Since then, two people have died on the road and there have been eight serious crashes.
The most recent fatality was in January this year. Nick Calavrias - former ceo of Steel & Tube and an officer of the New Zealand Order of Merit - was cycling the route when he was hit from behind. The driver later admitted to turning his head to look in the opposite direction and drifted off the road. He was convicted of careless driving.
The upgrade will widen the seven-year-old East Taupo Arterial Rd, between the Wairakei roundabout and the SH5, Napier to Taupo Road roundabout.
A flexible safety barrier will be installed down the middle of the road and rumble strips will be added.
However, the road will remain a single lane in each direction.
The Taupo Times posted news of the highway upgrade to social media platforms on Wednesday, attracting more than 150 votes from locals.
More than 90 percent thought an upgrade was not needed. Others thought the work should have been done at the time it was built.
Many commenters said Bulli Point, where SH1 south of Taupo slows to 25km/h around three cliffs, was in greater need of an upgrade.
"The bypass could do with a few tweaks, but there are FAR worse roads. SH1 Taupo to Turangi, sections of the Desert Road, Poihipi Rd interchange, the Napier-Taupo Road, the Paraparas [Whanganui to Raetihi]... The list could go on and on," commenter Kirsty Brown said.
Others asked why the work had to be done now, less than 10 years since the road was built.
"Why didn't they do this when they made it. Pretty sure it wouldn't have added $7m to the cost," commenter Scott Forsythe said.
Some, such as Ben Biddle, questioned why widening the road was necessary.
"The bypass is huge... If you can't drive on that basic stretch of road then you shouldn't be on the road at all," he wrote.
Associate Transport Minister Tim Macindoe said the upgrades were part of the Government's "Safe System Approach", which acknowledges that drivers can and do make mistakes.
The improvements would reduce the severity of crashes, he said.
"The upgrade will mean the road is more forgiving and crashes are less likely to result in deaths and serious injuries."

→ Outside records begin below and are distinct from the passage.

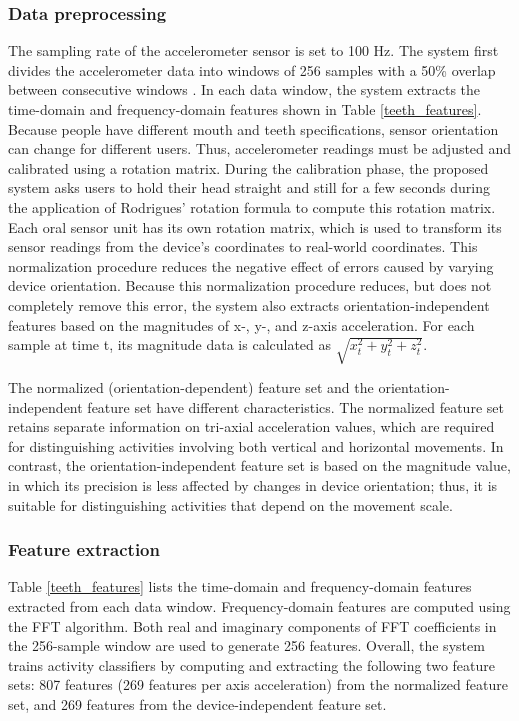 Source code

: \subsubsection{Data preprocessing}
The sampling rate of the accelerometer sensor is set to 100 Hz. The system first divides the accelerometer data into windows of 256 samples with a 50\% overlap between consecutive windows \cite{KristofVanLaerhoven:2000}. In each data window, the system extracts the time-domain and frequency-domain features shown in Table \ref{teeth_features}. 
Because people have different mouth and teeth specifications, sensor orientation can change for different users. Thus, accelerometer readings must be adjusted and calibrated using a rotation matrix. During the calibration phase, the proposed system asks users to hold their head straight and still for a few seconds during the application of Rodrigues' rotation formula to compute this rotation matrix. Each oral sensor unit has its own rotation matrix, which is used to transform its sensor readings from the device's coordinates to real-world coordinates. This normalization procedure reduces the negative effect of errors caused by varying device orientation. Because this normalization procedure reduces, but does not completely remove this error, the system also extracts orientation-independent features based on the magnitudes of x-, y-, and z-axis acceleration. For each sample at time t, its magnitude data is calculated as $\sqrt{x_{t}^{2}+y_{t}^{2}+z_{t}^{2}}$.


The normalized (orientation-dependent) feature set and the orientation-independent feature set have different characteristics. The normalized feature set retains separate information on tri-axial acceleration values, which are required for distinguishing activities involving both vertical and horizontal movements. In contrast, the orientation-independent feature set is based on the magnitude value, in which its precision is less affected by changes in device orientation; thus, it is suitable for distinguishing activities that depend on the movement scale.

\subsubsection{Feature extraction}
Table \ref{teeth_features} lists the time-domain and frequency-domain features extracted from each data window. Frequency-domain features are computed using the FFT algorithm. Both real and imaginary components of FFT coefficients in the 256-sample window are used to generate 256 features. Overall, the system trains activity classifiers by computing and extracting the following two feature sets: 807 features (269 features per axis acceleration) from the normalized feature set, and 269 features from the device-independent feature set.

Loss of control and fatigue were factors in a number of the serious and fatal crashes, with vehicles crossing the centre line or running off the road.
The upgrade will begin in October and be completed in mid-2018.
The work will be done by the NZ Transport Agency because the road is a State Highway, rather than Taupo District Council, which manages local roads in the Taupo district.